MATERIAL FOR THE TASK
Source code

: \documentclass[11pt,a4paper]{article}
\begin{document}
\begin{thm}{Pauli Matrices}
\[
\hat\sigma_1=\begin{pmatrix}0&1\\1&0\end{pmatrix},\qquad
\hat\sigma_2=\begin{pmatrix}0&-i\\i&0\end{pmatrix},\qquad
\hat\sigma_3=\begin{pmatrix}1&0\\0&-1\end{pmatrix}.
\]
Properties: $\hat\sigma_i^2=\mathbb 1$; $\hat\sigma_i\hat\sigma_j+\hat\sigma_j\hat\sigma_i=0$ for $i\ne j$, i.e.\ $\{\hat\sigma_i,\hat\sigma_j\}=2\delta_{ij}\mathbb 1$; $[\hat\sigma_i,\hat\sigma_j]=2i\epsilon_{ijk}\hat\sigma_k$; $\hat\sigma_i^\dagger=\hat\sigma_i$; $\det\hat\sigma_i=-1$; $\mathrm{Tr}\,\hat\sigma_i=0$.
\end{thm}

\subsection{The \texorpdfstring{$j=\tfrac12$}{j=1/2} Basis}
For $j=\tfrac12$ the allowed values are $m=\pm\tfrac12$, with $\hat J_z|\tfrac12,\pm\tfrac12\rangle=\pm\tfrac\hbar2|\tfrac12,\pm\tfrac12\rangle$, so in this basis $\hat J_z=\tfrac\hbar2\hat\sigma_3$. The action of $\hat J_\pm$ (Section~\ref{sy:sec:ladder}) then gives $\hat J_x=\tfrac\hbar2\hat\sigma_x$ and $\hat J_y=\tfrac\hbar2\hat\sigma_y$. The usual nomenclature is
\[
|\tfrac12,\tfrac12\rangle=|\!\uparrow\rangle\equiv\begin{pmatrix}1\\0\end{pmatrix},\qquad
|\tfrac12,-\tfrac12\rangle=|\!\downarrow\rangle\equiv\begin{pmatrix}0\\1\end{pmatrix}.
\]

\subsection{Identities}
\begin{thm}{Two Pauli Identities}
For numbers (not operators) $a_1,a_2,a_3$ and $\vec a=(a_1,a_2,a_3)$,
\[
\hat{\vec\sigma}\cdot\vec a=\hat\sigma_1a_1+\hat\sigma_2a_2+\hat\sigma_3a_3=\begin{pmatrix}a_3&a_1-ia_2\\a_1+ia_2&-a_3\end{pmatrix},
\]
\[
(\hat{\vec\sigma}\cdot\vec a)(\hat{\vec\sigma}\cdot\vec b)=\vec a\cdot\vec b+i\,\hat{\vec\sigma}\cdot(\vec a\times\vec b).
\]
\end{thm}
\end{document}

WHAT THE TASK ASKS
Write down all of the records again, word for word.

FINISHED TASK
Source code

: \documentclass[11pt,a4paper]{article}
\begin{document}
\begin{thm}{Pauli Matrices}
\[
\hat\sigma_1=\begin{pmatrix}0&1\\1&0\end{pmatrix},\qquad
\hat\sigma_2=\begin{pmatrix}0&-i\\i&0\end{pmatrix},\qquad
\hat\sigma_3=\begin{pmatrix}1&0\\0&-1\end{pmatrix}.
\]
Properties: $\hat\sigma_i^2=\mathbb 1$; $\hat\sigma_i\hat\sigma_j+\hat\sigma_j\hat\sigma_i=0$ for $i\ne j$, i.e.\ $\{\hat\sigma_i,\hat\sigma_j\}=2\delta_{ij}\mathbb 1$; $[\hat\sigma_i,\hat\sigma_j]=2i\epsilon_{ijk}\hat\sigma_k$; $\hat\sigma_i^\dagger=\hat\sigma_i$; $\det\hat\sigma_i=-1$; $\mathrm{Tr}\,\hat\sigma_i=0$.
\end{thm}

\subsection{The \texorpdfstring{$j=\tfrac12$}{j=1/2} Basis}
For $j=\tfrac12$ the allowed values are $m=\pm\tfrac12$, with $\hat J_z|\tfrac12,\pm\tfrac12\rangle=\pm\tfrac\hbar2|\tfrac12,\pm\tfrac12\rangle$, so in this basis $\hat J_z=\tfrac\hbar2\hat\sigma_3$. The action of $\hat J_\pm$ (Section~\ref{sy:sec:ladder}) then gives $\hat J_x=\tfrac\hbar2\hat\sigma_x$ and $\hat J_y=\tfrac\hbar2\hat\sigma_y$. The usual nomenclature is
\[
|\tfrac12,\tfrac12\rangle=|\!\uparrow\rangle\equiv\begin{pmatrix}1\\0\end{pmatrix},\qquad
|\tfrac12,-\tfrac12\rangle=|\!\downarrow\rangle\equiv\begin{pmatrix}0\\1\end{pmatrix}.
\]

\subsection{Identities}
\begin{thm}{Two Pauli Identities}
For numbers (not operators) $a_1,a_2,a_3$ and $\vec a=(a_1,a_2,a_3)$,
\[
\hat{\vec\sigma}\cdot\vec a=\hat\sigma_1a_1+\hat\sigma_2a_2+\hat\sigma_3a_3=\begin{pmatrix}a_3&a_1-ia_2\\a_1+ia_2&-a_3\end{pmatrix},
\]
\[
(\hat{\vec\sigma}\cdot\vec a)(\hat{\vec\sigma}\cdot\vec b)=\vec a\cdot\vec b+i\,\hat{\vec\sigma}\cdot(\vec a\times\vec b).
\]
\end{thm}
\end{document}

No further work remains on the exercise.